How is Wagtail different from plain Django for AI bot blocking?

Plain Django handles all routing via urls.py and view functions. Wagtail intercepts page requests through its own routing layer before they reach custom Django views. This gives you two complementary interception points: Django middleware (runs for all requests — admin, API, custom views, Wagtail pages) and Wagtail hooks (run only for Wagtail-managed page requests, with access to the page object for per-page logic). Use middleware for broad protection and hooks for page-specific behavior.

How do I give editors per-page control over AI bot indexing?

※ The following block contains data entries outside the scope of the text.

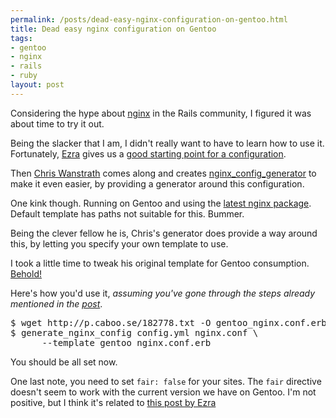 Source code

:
 ```yaml
--- 
permalink: /posts/dead-easy-nginx-configuration-on-gentoo.html
title: Dead easy nginx configuration on Gentoo
tags: 
- gentoo
- nginx
- rails
- ruby
layout: post
---
```

Considering the hype about [nginx](http://nginx.net/) in the Rails community, I figured it was about time to try it out.

Being the slacker that I am, I didn't really want to have to learn how to use it. Fortunately, [Ezra](http://brainspl.at/) gives us a [good starting point for a configuration](http://brainspl.at/articles/2006/08/23/nginx-my-new-favorite-front-end-for-mongrel-cluster).

Then [Chris Wanstrath](http://ozmm.org/) comes along and creates [nginx_config_generator](http://errtheblog.com/posts/52-nginx-config-like-whoa) to make it even easier, by providing a generator around this configuration.

One kink though. Running on Gentoo and using the [latest nginx package](http://packages.gentoo.org/package/www-servers/nginx). Default template has paths not suitable for this. Bummer.

Being the clever fellow he is, Chris's generator does provide a way around this, by letting you specify your own template to use.

I took a little time to tweak his original template for Gentoo consumption. [Behold!](http://p.caboo.se/182778.txt)

Here's how you'd use it, _assuming you've gone through the steps already mentioned in the [post](http://errtheblog.com/posts/52-nginx-config-like-whoa)_.

<pre class="terminal unix"><samp class="prompt shell">$</samp> <kbd class="shell">wget http://p.caboo.se/182778.txt -O gentoo_nginx.conf.erb</kbd>
<samp class="prompt shell">$</samp> <kbd class="shell">generate_nginx_config config.yml nginx.conf \
      --template gentoo_nginx.conf.erb</kbd></pre>

You should be all set now.

One last note, you need to set `fair: false` for your sites. The `fair` directive doesn't seem to work with the current version we have on Gentoo. I'm not positive, but I think it's related to [this post by Ezra](http://brainspl.at/articles/2007/11/09/a-fair-proxy-balancer-for-nginx-and-mongrel) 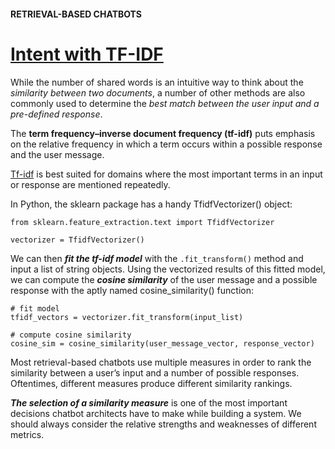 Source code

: #### RETRIEVAL-BASED CHATBOTS
# [Intent with TF-IDF](https://www.codecademy.com/paths/build-chatbots-with-python/tracks/retrieval-based-chatbots/modules/retrieval-based-chatbots/lessons/retrieval-based-chatbots/exercises/chatbots-intent-tfidf)
While the number of shared words is an intuitive way to think about the *similarity between two documents*, a number of other methods are also commonly used to determine the *best match between the user input and a pre-defined response*.

The **term frequency–inverse document frequency (tf-idf)** puts emphasis on the relative frequency in which a term occurs within a possible response and the user message. 

[Tf-idf](https://github.com/lendoo73/Challenge-Project-of-CodeCademy/tree/master/python/Build_Chatbots_with_Python/Retrieval_Based_Chatbots/Term_frequency_inverse_document_frequency) is best suited for domains where the most important terms in an input or response are mentioned repeatedly.

In Python, the sklearn package has a handy TfidfVectorizer() object:
```
from sklearn.feature_extraction.text import TfidfVectorizer

vectorizer = TfidfVectorizer()
```
We can then ***fit the tf-idf model*** with the `.fit_transform()` method and input a list of string objects. Using the vectorized results of this fitted model, we can compute the ***cosine similarity*** of the user message and a possible response with the aptly named cosine_similarity() function:
```
# fit model
tfidf_vectors = vectorizer.fit_transform(input_list)

# compute cosine similarity 
cosine_sim = cosine_similarity(user_message_vector, response_vector)
```

Most retrieval-based chatbots use multiple measures in order to rank the similarity between a user’s input and a number of possible responses. Oftentimes, different measures produce different similarity rankings.

***The selection of a similarity measure*** is one of the most important decisions chatbot architects have to make while building a system. We should always consider the relative strengths and weaknesses of different metrics.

Add a CharField named robots_tag to your base Page model with blank=True, default="". Add it to promote_panels so it appears in the Promote tab of the editor alongside Slug and SEO title. In your base template, use {{ page.robots_tag|default:'noai, noimageai' }}. Run makemigrations and migrate after adding the field. Editors can then set values like index, follow for pages that should be indexed by AI search engines.

Does blocking AI bots in Wagtail affect Googlebot?

No — if implemented correctly. The robots.txt Disallow rules and User-Agent checks in this guide target AI training crawlers specifically: GPTBot, ClaudeBot, CCBot, Google-Extended, PerplexityBot, and others. Googlebot and Bingbot use different user agent strings and are not matched. Always include explicit Allow rules for Googlebot and Bingbot in your robots.txt to make your intent clear.